The reason that health care in the U.S. is wildly expensive while producing relatively poor results has everything to do with how medical care is financed. Rather than focusing on preventive care and population health, hospitals and providers are incentivized to provide expensive care to patients with the best private (employer-based) insurance and public (Medicare) insurance. The U.S.’s bizarre combination of for-profit health care and insurance, poorly funded public insurance for the poor and kids (Medicaid), and more generous public insurance for the elderly (Medicare) has resulted in an inefficient and ineffective health-care system.

The U.K.’s National Health Service (where health care is universal and publicly provided) and Canada’s system (private doctors and universal public insurance) are not perfect. Still, both systems drive better population health outcomes at much lower costs than in the U.S.

Our higher education system in the U.S. may have many problems, but our colleges and universities are still the envy of the world. Each year, nearly a million international students come to study at U.S. institutions.

Again, this comparison between the higher ed and health care systems is not designed to exonerate the former. As Mintz points out, our higher ed system has big challenges. Top on my list would be public disinvestment.

The point that I want to make is that the current higher ed system is sound enough—despite all its flaws and shortcomings—that those working in the system can make meaningful improvements. Higher ed people have a range of agency and possibility that I don’t think is possible for anyone currently working in health care.

If you are a provider or administrator working in health care, you are working in a fundamentally broken system. At best, health-care workers can hold the system together, do their best to provide care amid deep and chronic understaffing, and then gather their strength to make it through another day. There is not much optimism among the nation’s health-care workforce. Everyone is mostly in survival mode.

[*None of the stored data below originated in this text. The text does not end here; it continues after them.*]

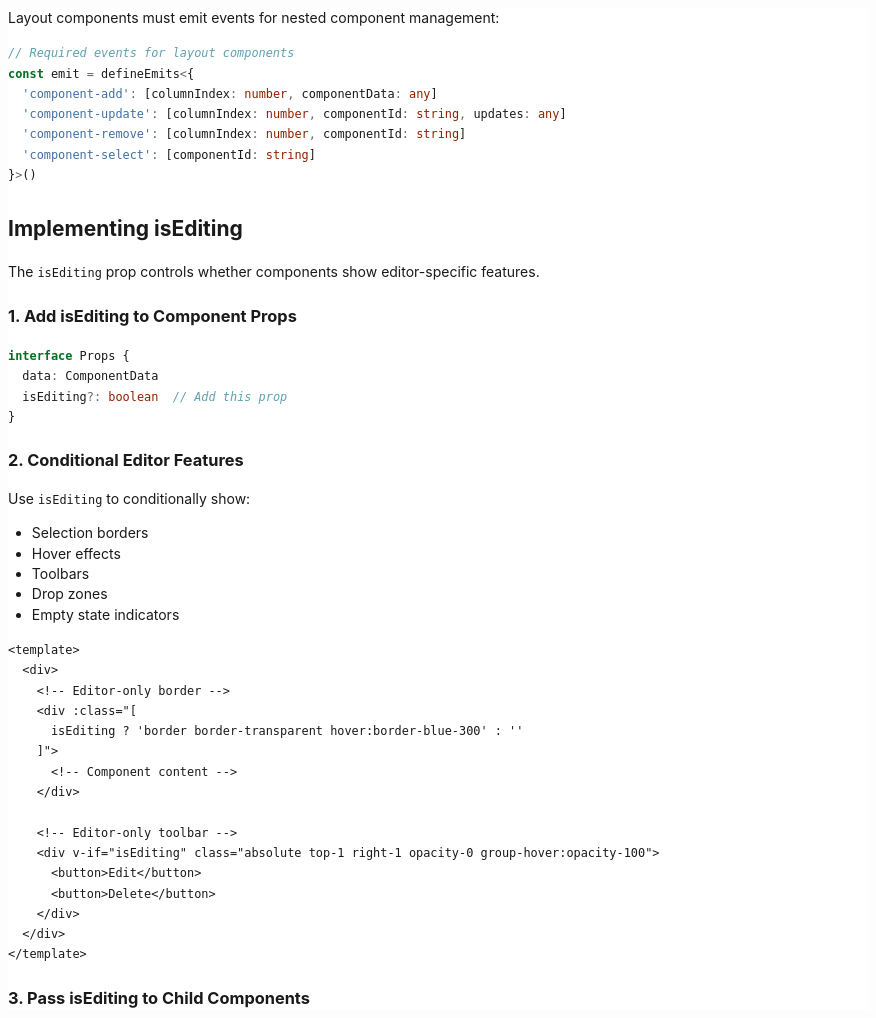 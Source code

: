 Layout components must emit events for nested component management:

```typescript
// Required events for layout components
const emit = defineEmits<{
  'component-add': [columnIndex: number, componentData: any]
  'component-update': [columnIndex: number, componentId: string, updates: any]
  'component-remove': [columnIndex: number, componentId: string]
  'component-select': [componentId: string]
}>()
```

## Implementing isEditing

The `isEditing` prop controls whether components show editor-specific features.

### 1. Add isEditing to Component Props

```typescript
interface Props {
  data: ComponentData
  isEditing?: boolean  // Add this prop
}
```

### 2. Conditional Editor Features

Use `isEditing` to conditionally show:
- Selection borders
- Hover effects
- Toolbars
- Drop zones
- Empty state indicators

```vue
<template>
  <div>
    <!-- Editor-only border -->
    <div :class="[
      isEditing ? 'border border-transparent hover:border-blue-300' : ''
    ]">
      <!-- Component content -->
    </div>
    
    <!-- Editor-only toolbar -->
    <div v-if="isEditing" class="absolute top-1 right-1 opacity-0 group-hover:opacity-100">
      <button>Edit</button>
      <button>Delete</button>
    </div>
  </div>
</template>
```

### 3. Pass isEditing to Child Components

This is not true of those of us in higher education. We believe that what is wrong with higher ed can be fixed if we are smart and diligent with what is right with higher ed. Yes, systemic changes are needed, but there is possibility. Colleges and universities are innovating, teaching and learning is improving, and solid policy and organizational ideas exist to increase access and lower costs.

Let’s keep talking about the issues Mintz raises while also adopting the comparative lens that enables optimism about our ability to improve and advance our higher education system.